ASSIGNMENT: With the pictures set aside, write out all of the data exactly as it stands.

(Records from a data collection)
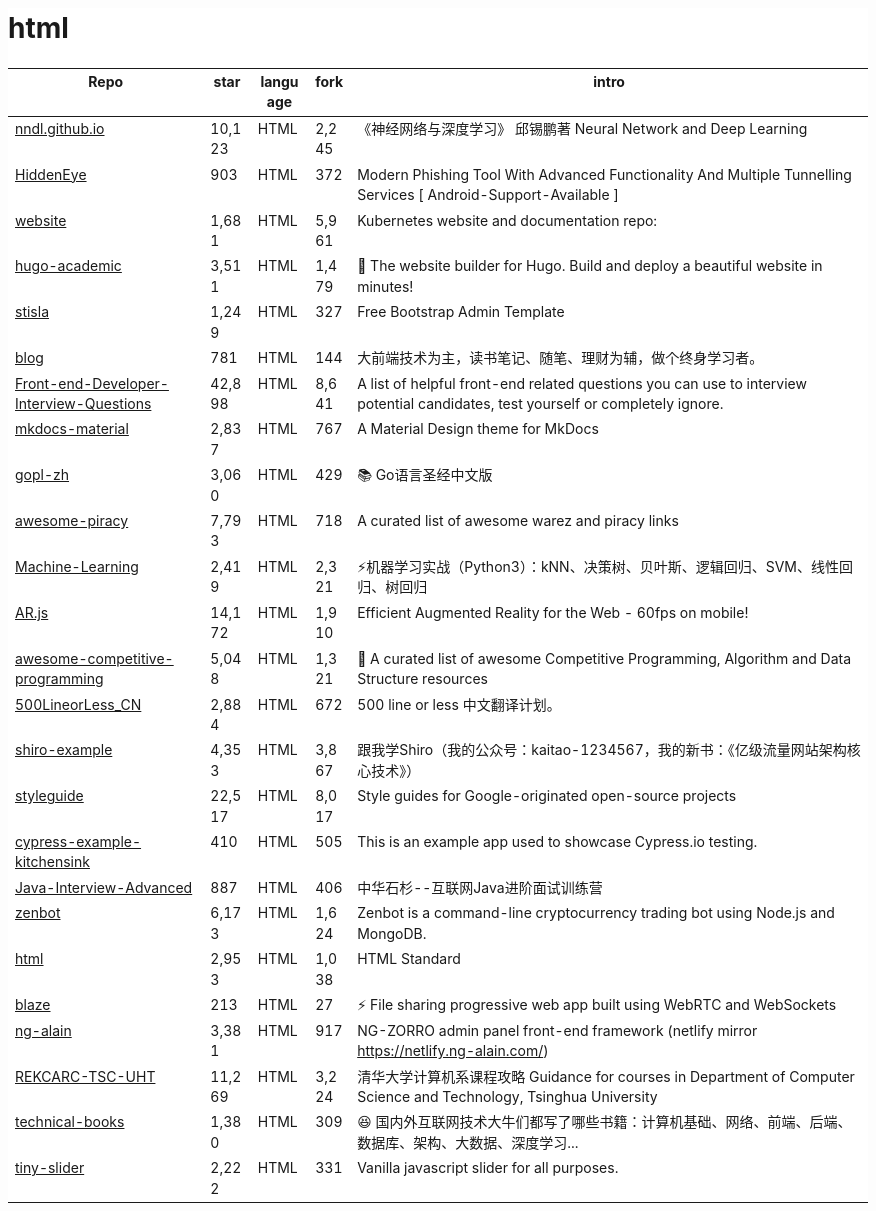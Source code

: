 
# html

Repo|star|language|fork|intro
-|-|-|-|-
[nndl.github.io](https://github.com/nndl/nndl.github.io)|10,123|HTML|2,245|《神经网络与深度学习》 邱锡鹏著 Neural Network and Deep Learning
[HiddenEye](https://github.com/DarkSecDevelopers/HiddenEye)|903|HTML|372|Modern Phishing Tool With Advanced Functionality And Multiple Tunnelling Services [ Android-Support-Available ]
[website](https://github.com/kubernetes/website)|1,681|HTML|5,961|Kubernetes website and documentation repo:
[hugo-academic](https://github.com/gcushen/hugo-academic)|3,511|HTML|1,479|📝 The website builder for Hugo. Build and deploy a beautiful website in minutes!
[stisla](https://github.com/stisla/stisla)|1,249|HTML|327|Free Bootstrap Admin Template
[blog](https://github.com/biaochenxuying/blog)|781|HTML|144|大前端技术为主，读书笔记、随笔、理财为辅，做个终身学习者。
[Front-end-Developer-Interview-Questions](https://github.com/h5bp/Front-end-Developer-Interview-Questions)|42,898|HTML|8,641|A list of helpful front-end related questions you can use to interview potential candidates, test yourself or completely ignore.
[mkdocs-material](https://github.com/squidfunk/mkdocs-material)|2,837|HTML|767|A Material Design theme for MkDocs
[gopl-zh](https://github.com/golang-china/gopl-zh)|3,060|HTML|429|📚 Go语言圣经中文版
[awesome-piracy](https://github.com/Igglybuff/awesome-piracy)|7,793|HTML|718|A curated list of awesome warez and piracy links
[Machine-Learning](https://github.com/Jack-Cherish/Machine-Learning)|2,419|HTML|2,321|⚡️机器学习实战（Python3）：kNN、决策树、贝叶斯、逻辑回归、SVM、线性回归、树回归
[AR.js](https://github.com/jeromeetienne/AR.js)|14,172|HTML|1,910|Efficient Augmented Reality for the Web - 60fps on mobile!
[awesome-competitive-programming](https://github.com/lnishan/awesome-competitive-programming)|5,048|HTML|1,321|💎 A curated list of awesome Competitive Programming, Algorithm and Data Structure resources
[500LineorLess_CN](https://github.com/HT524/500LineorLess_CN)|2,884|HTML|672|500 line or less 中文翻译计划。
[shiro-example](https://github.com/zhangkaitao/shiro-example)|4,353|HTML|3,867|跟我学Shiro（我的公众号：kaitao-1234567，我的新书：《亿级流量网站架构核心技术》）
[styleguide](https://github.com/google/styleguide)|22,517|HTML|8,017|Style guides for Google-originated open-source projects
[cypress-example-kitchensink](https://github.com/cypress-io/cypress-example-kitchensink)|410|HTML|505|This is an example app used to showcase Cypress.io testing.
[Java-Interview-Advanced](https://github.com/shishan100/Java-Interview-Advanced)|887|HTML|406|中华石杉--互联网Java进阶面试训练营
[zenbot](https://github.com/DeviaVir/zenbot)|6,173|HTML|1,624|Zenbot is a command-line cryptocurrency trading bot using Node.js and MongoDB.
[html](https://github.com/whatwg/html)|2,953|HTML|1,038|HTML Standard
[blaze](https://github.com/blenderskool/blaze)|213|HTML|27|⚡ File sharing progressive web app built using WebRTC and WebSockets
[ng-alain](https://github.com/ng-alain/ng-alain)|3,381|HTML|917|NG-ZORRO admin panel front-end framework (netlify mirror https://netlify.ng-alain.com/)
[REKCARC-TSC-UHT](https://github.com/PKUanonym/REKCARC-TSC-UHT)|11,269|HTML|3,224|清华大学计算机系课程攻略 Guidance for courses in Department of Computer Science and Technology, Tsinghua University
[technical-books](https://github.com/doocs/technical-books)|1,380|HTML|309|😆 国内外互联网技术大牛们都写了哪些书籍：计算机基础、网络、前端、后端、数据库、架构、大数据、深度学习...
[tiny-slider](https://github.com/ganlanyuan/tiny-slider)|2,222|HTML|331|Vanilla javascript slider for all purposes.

EXPECTED ANSWER:
Source code

: 
# html

Repo|star|language|fork|intro
-|-|-|-|-
[nndl.github.io](https://github.com/nndl/nndl.github.io)|10,123|HTML|2,245|《神经网络与深度学习》 邱锡鹏著 Neural Network and Deep Learning
[HiddenEye](https://github.com/DarkSecDevelopers/HiddenEye)|903|HTML|372|Modern Phishing Tool With Advanced Functionality And Multiple Tunnelling Services [ Android-Support-Available ]
[website](https://github.com/kubernetes/website)|1,681|HTML|5,961|Kubernetes website and documentation repo:
[hugo-academic](https://github.com/gcushen/hugo-academic)|3,511|HTML|1,479|📝 The website builder for Hugo. Build and deploy a beautiful website in minutes!
[stisla](https://github.com/stisla/stisla)|1,249|HTML|327|Free Bootstrap Admin Template
[blog](https://github.com/biaochenxuying/blog)|781|HTML|144|大前端技术为主，读书笔记、随笔、理财为辅，做个终身学习者。
[Front-end-Developer-Interview-Questions](https://github.com/h5bp/Front-end-Developer-Interview-Questions)|42,898|HTML|8,641|A list of helpful front-end related questions you can use to interview potential candidates, test yourself or completely ignore.
[mkdocs-material](https://github.com/squidfunk/mkdocs-material)|2,837|HTML|767|A Material Design theme for MkDocs
[gopl-zh](https://github.com/golang-china/gopl-zh)|3,060|HTML|429|📚 Go语言圣经中文版
[awesome-piracy](https://github.com/Igglybuff/awesome-piracy)|7,793|HTML|718|A curated list of awesome warez and piracy links
[Machine-Learning](https://github.com/Jack-Cherish/Machine-Learning)|2,419|HTML|2,321|⚡️机器学习实战（Python3）：kNN、决策树、贝叶斯、逻辑回归、SVM、线性回归、树回归
[AR.js](https://github.com/jeromeetienne/AR.js)|14,172|HTML|1,910|Efficient Augmented Reality for the Web - 60fps on mobile!
[awesome-competitive-programming](https://github.com/lnishan/awesome-competitive-programming)|5,048|HTML|1,321|💎 A curated list of awesome Competitive Programming, Algorithm and Data Structure resources
[500LineorLess_CN](https://github.com/HT524/500LineorLess_CN)|2,884|HTML|672|500 line or less 中文翻译计划。
[shiro-example](https://github.com/zhangkaitao/shiro-example)|4,353|HTML|3,867|跟我学Shiro（我的公众号：kaitao-1234567，我的新书：《亿级流量网站架构核心技术》）
[styleguide](https://github.com/google/styleguide)|22,517|HTML|8,017|Style guides for Google-originated open-source projects
[cypress-example-kitchensink](https://github.com/cypress-io/cypress-example-kitchensink)|410|HTML|505|This is an example app used to showcase Cypress.io testing.
[Java-Interview-Advanced](https://github.com/shishan100/Java-Interview-Advanced)|887|HTML|406|中华石杉--互联网Java进阶面试训练营
[zenbot](https://github.com/DeviaVir/zenbot)|6,173|HTML|1,624|Zenbot is a command-line cryptocurrency trading bot using Node.js and MongoDB.
[html](https://github.com/whatwg/html)|2,953|HTML|1,038|HTML Standard
[blaze](https://github.com/blenderskool/blaze)|213|HTML|27|⚡ File sharing progressive web app built using WebRTC and WebSockets
[ng-alain](https://github.com/ng-alain/ng-alain)|3,381|HTML|917|NG-ZORRO admin panel front-end framework (netlify mirror https://netlify.ng-alain.com/)
[REKCARC-TSC-UHT](https://github.com/PKUanonym/REKCARC-TSC-UHT)|11,269|HTML|3,224|清华大学计算机系课程攻略 Guidance for courses in Department of Computer Science and Technology, Tsinghua University
[technical-books](https://github.com/doocs/technical-books)|1,380|HTML|309|😆 国内外互联网技术大牛们都写了哪些书籍：计算机基础、网络、前端、后端、数据库、架构、大数据、深度学习...
[tiny-slider](https://github.com/ganlanyuan/tiny-slider)|2,222|HTML|331|Vanilla javascript slider for all purposes.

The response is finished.